WHAT YOU HAVE TO DO → Each entry is to be repeated word for word, and the images are to be dropped.

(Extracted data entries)
------------------------------------------------------------------------

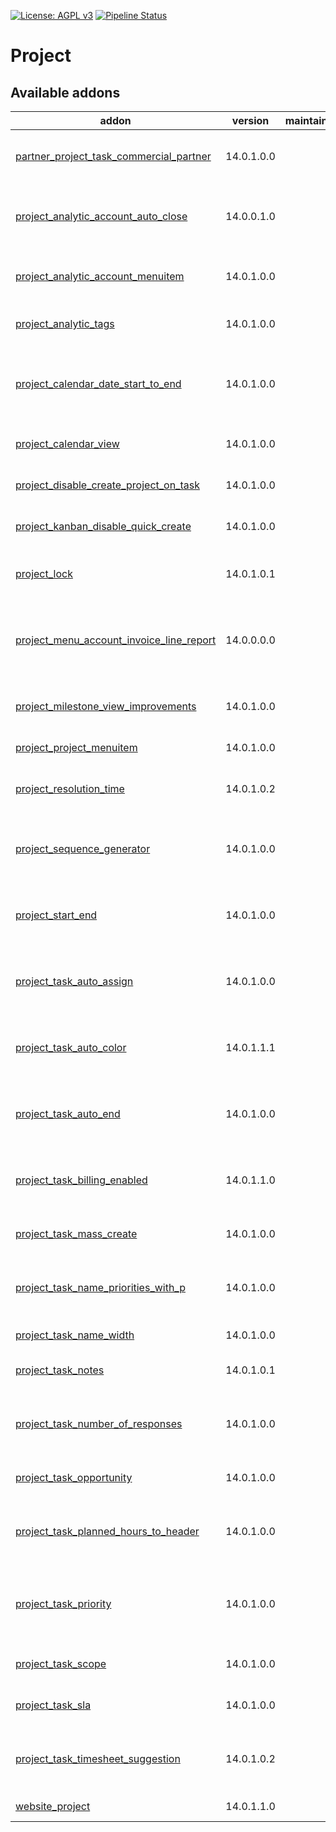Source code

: [![License: AGPL v3](https://img.shields.io/badge/License-AGPL%20v3-blue.svg)](https://www.gnu.org/licenses/agpl-3.0)
[![Pipeline Status](https://gitlab.com/tawasta/odoo/project/badges/14.0-dev/pipeline.svg)](https://gitlab.com/tawasta/odoo/project/-/pipelines/)

Project
=======

[//]: # (addons)

Available addons
----------------
addon | version | maintainers | summary
--- | --- | --- | ---
[partner_project_task_commercial_partner](partner_project_task_commercial_partner/) | 14.0.1.0.0 |  | Add commercial partner to tasks
[project_analytic_account_auto_close](project_analytic_account_auto_close/) | 14.0.0.1.0 |  | Auto-close analytic account when closing project
[project_analytic_account_menuitem](project_analytic_account_menuitem/) | 14.0.1.0.0 |  | Adds a link pointing to the analytic account list
[project_analytic_tags](project_analytic_tags/) | 14.0.1.0.0 |  | Show analytic tags on projects
[project_calendar_date_start_to_end](project_calendar_date_start_to_end/) | 14.0.1.0.0 |  | Changes the default calendar dates to support a range
[project_calendar_view](project_calendar_view/) | 14.0.1.0.0 |  | Calendar view for projects
[project_disable_create_project_on_task](project_disable_create_project_on_task/) | 14.0.1.0.0 |  | Can't create a new project from task.
[project_kanban_disable_quick_create](project_kanban_disable_quick_create/) | 14.0.1.0.0 |  | Disable quick create from task kanban
[project_lock](project_lock/) | 14.0.1.0.1 |  | Adds a possibility to lock project editing
[project_menu_account_invoice_line_report](project_menu_account_invoice_line_report/) | 14.0.0.0.0 |  | Adds the invoice lines report also to project reporting menu
[project_milestone_view_improvements](project_milestone_view_improvements/) | 14.0.1.0.0 |  | Improved project milestone views
[project_project_menuitem](project_project_menuitem/) | 14.0.1.0.0 |  | Menuitem for projects
[project_resolution_time](project_resolution_time/) | 14.0.1.0.2 |  | Tracks the time from task creation to closing
[project_sequence_generator](project_sequence_generator/) | 14.0.1.0.0 |  | Add a sequence for project by pressing a button
[project_start_end](project_start_end/) | 14.0.1.0.0 |  | Shows project start and end date in form and tree views
[project_task_auto_assign](project_task_auto_assign/) | 14.0.1.0.0 |  | Assign unassigned task when stage is changed
[project_task_auto_color](project_task_auto_color/) | 14.0.1.1.1 |  | Set task colors automatically, based on rules
[project_task_auto_end](project_task_auto_end/) | 14.0.1.0.0 |  | Set tasks as ended, when stage changes to a closed stage
[project_task_billing_enabled](project_task_billing_enabled/) | 14.0.1.1.0 |  | Billing enabled boolean field for project task
[project_task_mass_create](project_task_mass_create/) | 14.0.1.0.0 |  | Mass create tasks from a text
[project_task_name_priorities_with_p](project_task_name_priorities_with_p/) | 14.0.1.0.0 |  | Renamed three star priorities with P0, P1, P2 and P3
[project_task_name_width](project_task_name_width/) | 14.0.1.0.0 |  | Project Task Name Width
[project_task_notes](project_task_notes/) | 14.0.1.0.1 |  | Add Task Notes to project task
[project_task_number_of_responses](project_task_number_of_responses/) | 14.0.1.0.0 |  | Keep track of the Number of Responses sent to the customer
[project_task_opportunity](project_task_opportunity/) | 14.0.1.0.0 |  | Create an opportunity from a task
[project_task_planned_hours_to_header](project_task_planned_hours_to_header/) | 14.0.1.0.0 |  | Move planned hours to project task header
[project_task_priority](project_task_priority/) | 14.0.1.0.0 |  | Compute project task priorities based on scope and SLA
[project_task_scope](project_task_scope/) | 14.0.1.0.0 |  | Define scopes on project tasks
[project_task_sla](project_task_sla/) | 14.0.1.0.0 |  | Define SLA levels on project tasks
[project_task_timesheet_suggestion](project_task_timesheet_suggestion/) | 14.0.1.0.2 |  | Suggest a timesheet description based on the task
[website_project](website_project/) | 14.0.1.1.0 |  | Website Project

[//]: # (end addons)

------------------------------------------------------------------------

ANSWER SPACE →
Source code

: [![License: AGPL v3](https://img.shields.io/badge/License-AGPL%20v3-blue.svg)](https://www.gnu.org/licenses/agpl-3.0)
[![Pipeline Status](https://gitlab.com/tawasta/odoo/project/badges/14.0-dev/pipeline.svg)](https://gitlab.com/tawasta/odoo/project/-/pipelines/)

Project
=======

[//]: # (addons)

Available addons
----------------
addon | version | maintainers | summary
--- | --- | --- | ---
[partner_project_task_commercial_partner](partner_project_task_commercial_partner/) | 14.0.1.0.0 |  | Add commercial partner to tasks
[project_analytic_account_auto_close](project_analytic_account_auto_close/) | 14.0.0.1.0 |  | Auto-close analytic account when closing project
[project_analytic_account_menuitem](project_analytic_account_menuitem/) | 14.0.1.0.0 |  | Adds a link pointing to the analytic account list
[project_analytic_tags](project_analytic_tags/) | 14.0.1.0.0 |  | Show analytic tags on projects
[project_calendar_date_start_to_end](project_calendar_date_start_to_end/) | 14.0.1.0.0 |  | Changes the default calendar dates to support a range
[project_calendar_view](project_calendar_view/) | 14.0.1.0.0 |  | Calendar view for projects
[project_disable_create_project_on_task](project_disable_create_project_on_task/) | 14.0.1.0.0 |  | Can't create a new project from task.
[project_kanban_disable_quick_create](project_kanban_disable_quick_create/) | 14.0.1.0.0 |  | Disable quick create from task kanban
[project_lock](project_lock/) | 14.0.1.0.1 |  | Adds a possibility to lock project editing
[project_menu_account_invoice_line_report](project_menu_account_invoice_line_report/) | 14.0.0.0.0 |  | Adds the invoice lines report also to project reporting menu
[project_milestone_view_improvements](project_milestone_view_improvements/) | 14.0.1.0.0 |  | Improved project milestone views
[project_project_menuitem](project_project_menuitem/) | 14.0.1.0.0 |  | Menuitem for projects
[project_resolution_time](project_resolution_time/) | 14.0.1.0.2 |  | Tracks the time from task creation to closing
[project_sequence_generator](project_sequence_generator/) | 14.0.1.0.0 |  | Add a sequence for project by pressing a button
[project_start_end](project_start_end/) | 14.0.1.0.0 |  | Shows project start and end date in form and tree views
[project_task_auto_assign](project_task_auto_assign/) | 14.0.1.0.0 |  | Assign unassigned task when stage is changed
[project_task_auto_color](project_task_auto_color/) | 14.0.1.1.1 |  | Set task colors automatically, based on rules
[project_task_auto_end](project_task_auto_end/) | 14.0.1.0.0 |  | Set tasks as ended, when stage changes to a closed stage
[project_task_billing_enabled](project_task_billing_enabled/) | 14.0.1.1.0 |  | Billing enabled boolean field for project task
[project_task_mass_create](project_task_mass_create/) | 14.0.1.0.0 |  | Mass create tasks from a text
[project_task_name_priorities_with_p](project_task_name_priorities_with_p/) | 14.0.1.0.0 |  | Renamed three star priorities with P0, P1, P2 and P3
[project_task_name_width](project_task_name_width/) | 14.0.1.0.0 |  | Project Task Name Width
[project_task_notes](project_task_notes/) | 14.0.1.0.1 |  | Add Task Notes to project task
[project_task_number_of_responses](project_task_number_of_responses/) | 14.0.1.0.0 |  | Keep track of the Number of Responses sent to the customer
[project_task_opportunity](project_task_opportunity/) | 14.0.1.0.0 |  | Create an opportunity from a task
[project_task_planned_hours_to_header](project_task_planned_hours_to_header/) | 14.0.1.0.0 |  | Move planned hours to project task header
[project_task_priority](project_task_priority/) | 14.0.1.0.0 |  | Compute project task priorities based on scope and SLA
[project_task_scope](project_task_scope/) | 14.0.1.0.0 |  | Define scopes on project tasks
[project_task_sla](project_task_sla/) | 14.0.1.0.0 |  | Define SLA levels on project tasks
[project_task_timesheet_suggestion](project_task_timesheet_suggestion/) | 14.0.1.0.2 |  | Suggest a timesheet description based on the task
[website_project](website_project/) | 14.0.1.1.0 |  | Website Project

[//]: # (end addons)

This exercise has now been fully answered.